The memories we have created here I could have never have imagined when we decided to buy this home.  But, they are the memories that I treasure.  And, the memory-making on this front porch isn't done.  Maybe part of my gloomy mood is that this is where I will be sitting on the last day of school when my kids step off this bus for the last time.  It is here where we will close another chapter of their school years.  And, it is here where they may shed a few tears knowing that the end-of-the-year good-byes are more permanent this time.  It is from this front porch we will watch the moving van be loaded and drive away.  It is from here I will feel my children's pain at leaving and know that no matter how great the upcoming adventure may be, I cannot stop the feelings of sadness and anxiety.

So, for just a little while, I'm putting aside the never-ending to-do list.  And, I will enjoy a few more hours on my folksy, southern front porch.  Maybe, I will even pretend I'm a proper southern girl and make myself some sweet tea.  And, for now, I will choose to just wait and listen.

Sunday, May 12, 2013

My Mother's Day...My New Perspective

It's Mother's Day.

Today brings forth all the emotions and feelings of all the years past.  Joy for being a mother of 5 beautiful children.  Gratefulness to have a mother who has been a wonderful role model and mentor for both myself and my friends.  Thankfulness for a husband who is loving and a true partner in parenting.  Today is a reminder of the bountiful blessings that have been gifted to me.

And, like other years, there is the "other" set of emotions that are called to mind and heart on this day.  My heart grieves for those who have lost their mothers.  Today is a day where the memories of times shared with their mothers are more bittersweet than usual.  My heart aches for those who have mothers who are ill or dying on this day.  Today is also a painful day for those who have had unhealthy relationships with their mom or mother figures.  We joke about "mommy-issues" but it is no laughing matter, and today is a reminder of the dreams of "what could have been" having fallen far short from what actually was or is.


Unlike past years, today I have a new re-occurring image that continues to pervade my thoughts and weighs heavy on my heart.  This image of a 17 year old young woman in Florida is never far away from my thoughts on a normal day.  But, today, I can't shake her.  She is Elijah's birth mom.  She gave us the greatest gift that I now claim as my own son...and part of the reason that I celebrate, today.  Is anyone celebrating with her?

On this day, who is thanking her for her sacrifice?  I wish I could.  But, words and pictures seem to be a small repayment for the tremendous gift of motherhood she gifted me.

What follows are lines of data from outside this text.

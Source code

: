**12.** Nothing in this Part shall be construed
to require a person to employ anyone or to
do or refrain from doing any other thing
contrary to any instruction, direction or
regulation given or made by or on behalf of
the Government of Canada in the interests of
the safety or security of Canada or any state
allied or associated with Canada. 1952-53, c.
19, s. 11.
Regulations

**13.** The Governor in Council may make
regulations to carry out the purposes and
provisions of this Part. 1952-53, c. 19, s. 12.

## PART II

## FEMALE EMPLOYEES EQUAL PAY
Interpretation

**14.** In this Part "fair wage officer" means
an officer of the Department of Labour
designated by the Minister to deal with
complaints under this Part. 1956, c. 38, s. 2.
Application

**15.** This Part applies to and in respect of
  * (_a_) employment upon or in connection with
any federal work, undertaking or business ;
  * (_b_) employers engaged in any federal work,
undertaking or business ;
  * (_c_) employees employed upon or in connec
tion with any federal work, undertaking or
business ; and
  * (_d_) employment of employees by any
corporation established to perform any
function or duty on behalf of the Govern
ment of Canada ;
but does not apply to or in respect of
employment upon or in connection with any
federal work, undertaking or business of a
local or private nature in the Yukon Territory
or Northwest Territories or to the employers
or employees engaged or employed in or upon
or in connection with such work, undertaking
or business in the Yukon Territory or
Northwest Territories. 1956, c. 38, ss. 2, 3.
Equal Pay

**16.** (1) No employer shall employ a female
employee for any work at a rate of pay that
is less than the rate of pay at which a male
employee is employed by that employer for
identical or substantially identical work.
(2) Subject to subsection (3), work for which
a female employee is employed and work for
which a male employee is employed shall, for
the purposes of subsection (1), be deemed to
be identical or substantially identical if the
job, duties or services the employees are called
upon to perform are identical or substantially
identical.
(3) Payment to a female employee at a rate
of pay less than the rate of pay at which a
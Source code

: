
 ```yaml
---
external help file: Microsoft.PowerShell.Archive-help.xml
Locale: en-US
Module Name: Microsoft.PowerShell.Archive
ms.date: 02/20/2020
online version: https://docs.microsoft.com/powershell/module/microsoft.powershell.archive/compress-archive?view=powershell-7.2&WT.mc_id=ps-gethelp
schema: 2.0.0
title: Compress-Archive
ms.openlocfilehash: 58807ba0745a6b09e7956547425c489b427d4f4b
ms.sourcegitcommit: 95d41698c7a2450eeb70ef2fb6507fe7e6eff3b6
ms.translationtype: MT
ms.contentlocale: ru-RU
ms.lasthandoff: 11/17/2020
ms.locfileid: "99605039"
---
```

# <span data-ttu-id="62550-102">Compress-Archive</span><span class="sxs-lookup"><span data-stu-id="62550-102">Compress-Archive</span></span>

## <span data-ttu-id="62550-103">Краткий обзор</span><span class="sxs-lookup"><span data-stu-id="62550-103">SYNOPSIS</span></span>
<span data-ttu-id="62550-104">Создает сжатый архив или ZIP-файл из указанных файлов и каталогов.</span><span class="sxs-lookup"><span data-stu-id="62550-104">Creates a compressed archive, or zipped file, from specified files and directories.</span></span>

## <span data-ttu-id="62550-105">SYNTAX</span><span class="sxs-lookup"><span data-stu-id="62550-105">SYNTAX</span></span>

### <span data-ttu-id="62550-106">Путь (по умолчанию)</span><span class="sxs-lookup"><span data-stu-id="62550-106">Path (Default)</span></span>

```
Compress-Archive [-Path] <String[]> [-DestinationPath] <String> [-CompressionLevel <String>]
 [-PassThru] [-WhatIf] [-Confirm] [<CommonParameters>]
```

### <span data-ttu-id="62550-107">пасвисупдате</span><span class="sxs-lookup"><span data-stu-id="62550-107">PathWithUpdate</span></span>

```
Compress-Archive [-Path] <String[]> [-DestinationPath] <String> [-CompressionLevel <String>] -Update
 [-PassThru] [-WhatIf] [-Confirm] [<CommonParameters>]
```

I know that there are those who probably think that she is lucky.  At 17 years of age and living in poverty, she got "rid" of her burden and now is free to be a kid, again.  This thought is foolish, really.  Her life might be easier without a baby in tow.  But, the knowledge that she had a child is forever with her as well as all the unknowns (How is he right now?  What is he doing?) and what-ifs (What if he was here right now?  What if I could see him?).

I was reminded of this when watching an interview, recently, with the woman who was adopted from the streets by Jane Fonda.  The interviewer asked the adopted daughter, "What do you think would have happened to you if Jane hadn't become your mother?"  Her response was perfectly accurate and honest.  "I would have wound up like all the other girls in my neighborhood.  I would have found a man to protect me and had a baby who would love me."

See?  This 17 year old woman not only sacrificed the man to protect her but gave up the baby that would love her.  She lost it all in order to ensure that Elijah would have everything.  How is this not the most fierce example of selfless love?

So, on this Mother's Day, if you see tears in my eyes, it isn't from being over-tired.  It is because I hold in my arms the reminder of what a mother's love really is.  A mother's love is a love that is willing from before a child is born to sacrifice everything for their child.